Collected data:
###

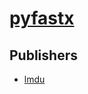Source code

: # [pyfastx](https://pypi.org/project/pyfastx)



## Publishers
- [lmdu](https://pypi.org/user/lmdu)

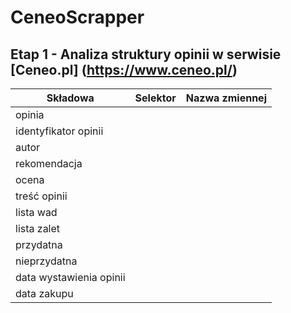 # CeneoScrapper
## Etap 1 - Analiza struktury opinii w serwisie [Ceneo.pl] (https://www.ceneo.pl/)
|Składowa                |Selektor|Nazwa zmiennej|
|------------------------|--------|--------------|
|opinia                  |
|identyfikator opinii    |
|autor                   |
|rekomendacja            |
|ocena                   |
|treść opinii            |
|lista wad               | 
|lista zalet             |
|przydatna               |
|nieprzydatna            |
|data wystawienia opinii |
|data zakupu             |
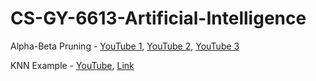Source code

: # CS-GY-6613-Artificial-Intelligence


Alpha-Beta Pruning - [YouTube 1](https://www.youtube.com/watch?v=xBXHtz4Gbdo), [YouTube 2](https://www.youtube.com/watch?v=_i-lZcbWkps), [YouTube 3](https://www.youtube.com/watch?v=dEs_kbvu_0s)

KNN Example - [YouTube](https://www.youtube.com/watch?v=jBb8I9BpJrU), [Link](https://people.revoledu.com/kardi/tutorial/KNN/KNN_Numerical-example.html)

###

◆ **Work instruction**
Search the records above for the string "youtube". Copy every line that contains it.

◆ **Problem solution**
Alpha-Beta Pruning - [YouTube 1](https://www.youtube.com/watch?v=xBXHtz4Gbdo), [YouTube 2](https://www.youtube.com/watch?v=_i-lZcbWkps), [YouTube 3](https://www.youtube.com/watch?v=dEs_kbvu_0s)
KNN Example - [YouTube](https://www.youtube.com/watch?v=jBb8I9BpJrU), [Link](https://people.revoledu.com/kardi/tutorial/KNN/KNN_Numerical-example.html)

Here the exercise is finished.